It’s that time of year again, when students who have only been studying psychology for a few months are asked to think of an area of research in which they are interested. And out come the titles, and questions: ‘What makes a psychopath?’ ‘Does the media cause eating disorders?’ ‘Why do more girls than boys get depressed?’ Aaargh!
Teachers sigh and raise their eyebrows, because none of these is a good question for an extended essay, though of course all are potential topics, and students’ interest in them is understandable.

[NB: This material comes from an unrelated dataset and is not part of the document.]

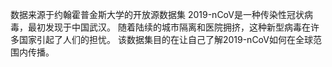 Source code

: 数据来源于约翰霍普金斯大学的开放源数据集
2019-nCoV是一种传染性冠状病毒，最初发现于中国武汉。
随着陆续的城市隔离和医院拥挤，这种新型病毒在许多国家引起了人们的担忧。
该数据集目的在让自己了解2019-nCoV如何在全球范围内传播。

This is where Psychology Sorted can help. Underneath the overview tables are links to stimulating news articles, journal discussions and TED talks that will extend the students’ thinking beyond the superficial. The hyperlinks and QR codes are included, and an hour or two of browsing can help direct students’ interests. For example, if students are interested in the area of new biological treatments for mental disorders, see this page. If they would like to research the effects of digital technology, see here, and if they are interested in strategies of acculturation and immigrants, see this section.
Even if some students are determined to stick to eating disorders, the book can give them a new approach – to opportunistic eating and obesity, for example. Preface any of these topics with ‘To what extent?’ and you get much more nuanced, in-depth and interesting questions to research:
- To what extent can neural feedback techniques treat phobias?
- To what extent can artificial intelligence enhance working memory?
- To what extent may marginalisation be responsible for terrorism?
- To what extent can brain chemical dysfunction explain overeating?
It is not that there are any ‘off-bounds’ topics; just that a new approach is needed, to get your students out of the trees and on the sunlit route to extended essay success!